Les additifs alimentaires, omniprésents dans notre alimentation moderne, remplissent diverses fonctions, allant de l’amélioration de la saveur à la prolongation de la durée de conservation des produits. Parmi eux, les édulcorants, les colorants et les conservateurs sont couramment ajoutés. Il est déjà établi que les enfants, qui consomment souvent davantage d’aliments ultra-transformés, sont particulièrement sensibles aux effets néfastes potentiels de ces composés. Des études antérieures avaient déjà suggéré des liens entre la consommation de certains additifs, comme le benzoate de sodium ou des colorants spécifiques, et l’apparition d’allergies cutanées, muqueuses ou intestinales chez les plus jeunes. Des crises d’asthme ont également été rapportées après l’exposition à des parabènes. De plus, une consommation accrue de boissons édulcorées artificiellement par les femmes enceintes a été associée à un risque plus élevé d’asthme infantile chez leur progéniture.

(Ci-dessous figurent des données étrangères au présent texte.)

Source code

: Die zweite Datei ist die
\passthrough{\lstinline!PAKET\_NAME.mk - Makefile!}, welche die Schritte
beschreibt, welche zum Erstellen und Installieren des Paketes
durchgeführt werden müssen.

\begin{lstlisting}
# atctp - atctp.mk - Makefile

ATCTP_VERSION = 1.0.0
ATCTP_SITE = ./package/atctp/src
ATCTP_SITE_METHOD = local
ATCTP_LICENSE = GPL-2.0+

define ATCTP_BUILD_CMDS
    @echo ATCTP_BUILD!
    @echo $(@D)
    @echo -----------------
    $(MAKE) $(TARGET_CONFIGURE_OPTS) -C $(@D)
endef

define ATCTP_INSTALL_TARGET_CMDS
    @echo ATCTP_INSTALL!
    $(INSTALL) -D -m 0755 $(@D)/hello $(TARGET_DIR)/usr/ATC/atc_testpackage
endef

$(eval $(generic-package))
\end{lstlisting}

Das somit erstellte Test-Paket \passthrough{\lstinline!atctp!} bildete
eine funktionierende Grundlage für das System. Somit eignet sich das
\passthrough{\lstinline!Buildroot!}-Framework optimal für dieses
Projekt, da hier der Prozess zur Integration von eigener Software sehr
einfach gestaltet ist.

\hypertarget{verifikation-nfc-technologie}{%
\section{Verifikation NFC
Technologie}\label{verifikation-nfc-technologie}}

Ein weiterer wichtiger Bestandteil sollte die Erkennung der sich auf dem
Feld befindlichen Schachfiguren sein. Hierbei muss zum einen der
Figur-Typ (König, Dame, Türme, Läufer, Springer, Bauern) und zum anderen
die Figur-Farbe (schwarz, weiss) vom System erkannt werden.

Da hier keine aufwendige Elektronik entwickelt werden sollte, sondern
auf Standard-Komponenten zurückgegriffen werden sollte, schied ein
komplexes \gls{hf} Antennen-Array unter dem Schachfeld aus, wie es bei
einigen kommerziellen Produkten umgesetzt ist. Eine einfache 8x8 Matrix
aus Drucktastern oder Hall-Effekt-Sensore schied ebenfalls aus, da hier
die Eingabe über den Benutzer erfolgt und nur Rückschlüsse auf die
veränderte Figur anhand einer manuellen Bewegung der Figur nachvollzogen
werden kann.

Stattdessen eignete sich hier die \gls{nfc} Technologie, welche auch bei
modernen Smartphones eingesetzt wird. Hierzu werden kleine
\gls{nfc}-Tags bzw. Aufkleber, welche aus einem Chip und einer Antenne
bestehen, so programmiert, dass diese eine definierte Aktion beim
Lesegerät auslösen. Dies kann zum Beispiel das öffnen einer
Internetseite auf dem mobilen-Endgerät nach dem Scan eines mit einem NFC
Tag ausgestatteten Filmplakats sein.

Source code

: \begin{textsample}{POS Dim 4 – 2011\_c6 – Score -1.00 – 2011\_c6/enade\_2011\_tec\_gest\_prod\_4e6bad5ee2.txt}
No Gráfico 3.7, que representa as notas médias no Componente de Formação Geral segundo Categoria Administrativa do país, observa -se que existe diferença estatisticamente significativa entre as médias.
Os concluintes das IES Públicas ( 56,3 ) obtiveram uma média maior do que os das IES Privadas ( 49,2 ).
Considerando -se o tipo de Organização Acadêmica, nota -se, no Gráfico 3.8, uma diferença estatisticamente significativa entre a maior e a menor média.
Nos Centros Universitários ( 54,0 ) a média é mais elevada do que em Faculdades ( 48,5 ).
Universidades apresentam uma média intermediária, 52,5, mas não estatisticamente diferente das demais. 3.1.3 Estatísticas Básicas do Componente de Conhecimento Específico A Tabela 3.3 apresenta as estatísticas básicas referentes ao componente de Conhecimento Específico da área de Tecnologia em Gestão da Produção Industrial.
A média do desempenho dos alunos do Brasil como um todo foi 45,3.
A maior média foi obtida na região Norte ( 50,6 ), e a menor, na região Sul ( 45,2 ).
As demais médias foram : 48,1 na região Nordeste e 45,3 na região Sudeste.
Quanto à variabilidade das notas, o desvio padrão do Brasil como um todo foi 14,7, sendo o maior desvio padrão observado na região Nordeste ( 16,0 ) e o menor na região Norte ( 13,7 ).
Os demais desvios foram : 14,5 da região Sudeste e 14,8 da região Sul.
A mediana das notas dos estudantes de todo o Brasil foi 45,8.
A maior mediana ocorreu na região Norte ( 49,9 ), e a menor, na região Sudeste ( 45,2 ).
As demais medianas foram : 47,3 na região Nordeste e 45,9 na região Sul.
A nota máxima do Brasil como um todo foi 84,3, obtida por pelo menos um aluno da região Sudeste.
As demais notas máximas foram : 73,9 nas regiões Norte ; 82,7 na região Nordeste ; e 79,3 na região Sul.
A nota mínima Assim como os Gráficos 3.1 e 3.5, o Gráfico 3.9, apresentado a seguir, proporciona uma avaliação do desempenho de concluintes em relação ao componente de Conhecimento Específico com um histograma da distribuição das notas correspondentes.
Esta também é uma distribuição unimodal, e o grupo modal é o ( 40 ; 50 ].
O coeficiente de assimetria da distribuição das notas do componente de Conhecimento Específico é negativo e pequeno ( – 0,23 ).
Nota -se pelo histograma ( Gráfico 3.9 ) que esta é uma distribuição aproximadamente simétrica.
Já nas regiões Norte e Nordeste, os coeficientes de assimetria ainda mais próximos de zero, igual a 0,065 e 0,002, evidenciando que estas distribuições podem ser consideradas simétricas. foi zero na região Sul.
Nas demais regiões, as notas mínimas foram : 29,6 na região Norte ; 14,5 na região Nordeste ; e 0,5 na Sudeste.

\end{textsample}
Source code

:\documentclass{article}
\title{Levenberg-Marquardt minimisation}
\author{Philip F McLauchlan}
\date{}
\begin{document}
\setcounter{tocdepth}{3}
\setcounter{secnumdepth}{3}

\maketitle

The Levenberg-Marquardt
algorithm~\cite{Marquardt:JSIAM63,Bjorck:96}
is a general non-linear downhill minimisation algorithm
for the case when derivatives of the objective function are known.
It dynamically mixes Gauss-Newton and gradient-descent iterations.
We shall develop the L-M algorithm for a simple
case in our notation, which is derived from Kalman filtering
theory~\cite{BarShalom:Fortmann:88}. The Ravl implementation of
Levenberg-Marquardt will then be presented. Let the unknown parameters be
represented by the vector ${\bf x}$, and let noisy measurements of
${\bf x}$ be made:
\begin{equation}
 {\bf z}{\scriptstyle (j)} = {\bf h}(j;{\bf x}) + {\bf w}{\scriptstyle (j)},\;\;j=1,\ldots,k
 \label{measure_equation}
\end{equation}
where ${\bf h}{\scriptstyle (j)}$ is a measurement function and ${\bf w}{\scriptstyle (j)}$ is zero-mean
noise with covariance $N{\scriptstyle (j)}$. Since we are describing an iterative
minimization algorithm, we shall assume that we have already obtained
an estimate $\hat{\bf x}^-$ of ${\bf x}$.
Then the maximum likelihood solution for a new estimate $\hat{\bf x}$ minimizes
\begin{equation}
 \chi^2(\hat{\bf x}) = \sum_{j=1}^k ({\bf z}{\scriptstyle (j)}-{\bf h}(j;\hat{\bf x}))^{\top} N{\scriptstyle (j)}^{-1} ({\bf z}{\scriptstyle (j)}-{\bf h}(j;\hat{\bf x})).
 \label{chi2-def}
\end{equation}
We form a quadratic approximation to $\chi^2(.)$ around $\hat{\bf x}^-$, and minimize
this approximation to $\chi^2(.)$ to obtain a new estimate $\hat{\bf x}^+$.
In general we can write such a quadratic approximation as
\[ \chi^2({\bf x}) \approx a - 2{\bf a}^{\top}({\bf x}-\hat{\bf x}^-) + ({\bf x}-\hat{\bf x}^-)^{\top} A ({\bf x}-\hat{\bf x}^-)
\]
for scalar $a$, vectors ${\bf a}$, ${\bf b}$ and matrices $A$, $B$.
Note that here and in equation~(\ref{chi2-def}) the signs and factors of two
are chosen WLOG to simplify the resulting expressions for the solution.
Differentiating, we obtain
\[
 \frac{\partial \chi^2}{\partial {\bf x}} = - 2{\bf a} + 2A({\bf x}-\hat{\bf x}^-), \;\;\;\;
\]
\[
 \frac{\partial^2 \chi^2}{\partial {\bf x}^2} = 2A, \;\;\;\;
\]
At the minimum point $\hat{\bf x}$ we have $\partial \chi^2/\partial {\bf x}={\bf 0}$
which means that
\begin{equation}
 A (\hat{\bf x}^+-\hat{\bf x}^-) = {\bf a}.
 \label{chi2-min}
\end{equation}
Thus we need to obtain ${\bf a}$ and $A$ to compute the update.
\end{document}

Cependant, les mécanismes précis par lesquels les additifs alimentaires contribuent au développement de l’asthme infantile restaient jusqu’à présent peu clairs, notamment en Chine où la consommation de ces produits est significative. Pour pallier cette lacune, les chercheurs ont employé une approche basée sur la métabolomique, une technique d’analyse qui permet d’étudier l’ensemble des métabolites présents dans un organisme. Cette méthodologie a permis de quantifier les corrélations entre l’asthme infantile et l’exposition à dix additifs alimentaires : néotame, aspartame, saccharine de sodium, rouge ponceau 4R, sucralose, acide benzoïque, cyclamate, acésulfame, acide déshydroacétique et tartrazine (jaune orangé S).

L’étude a révélé des concentrations sériques significativement plus élevées d’acide déshydroacétique et d’acide benzoïque chez les enfants asthmatiques par rapport au groupe témoin. L’analyse statistique, incluant des tests du chi carré et des régressions logistiques, a confirmé des associations notables entre l’asthme infantile et l’exposition à l’acide déshydroacétique, à l’acide benzoïque et à l’acésulfame. Plusieurs métabolites ont agi comme médiateurs de ces associations, suggérant des voies complexes impliquant des lipides, des acides aminés (comme la glutamine et l’histidine) et des neurotransmetteurs (acétylcholine).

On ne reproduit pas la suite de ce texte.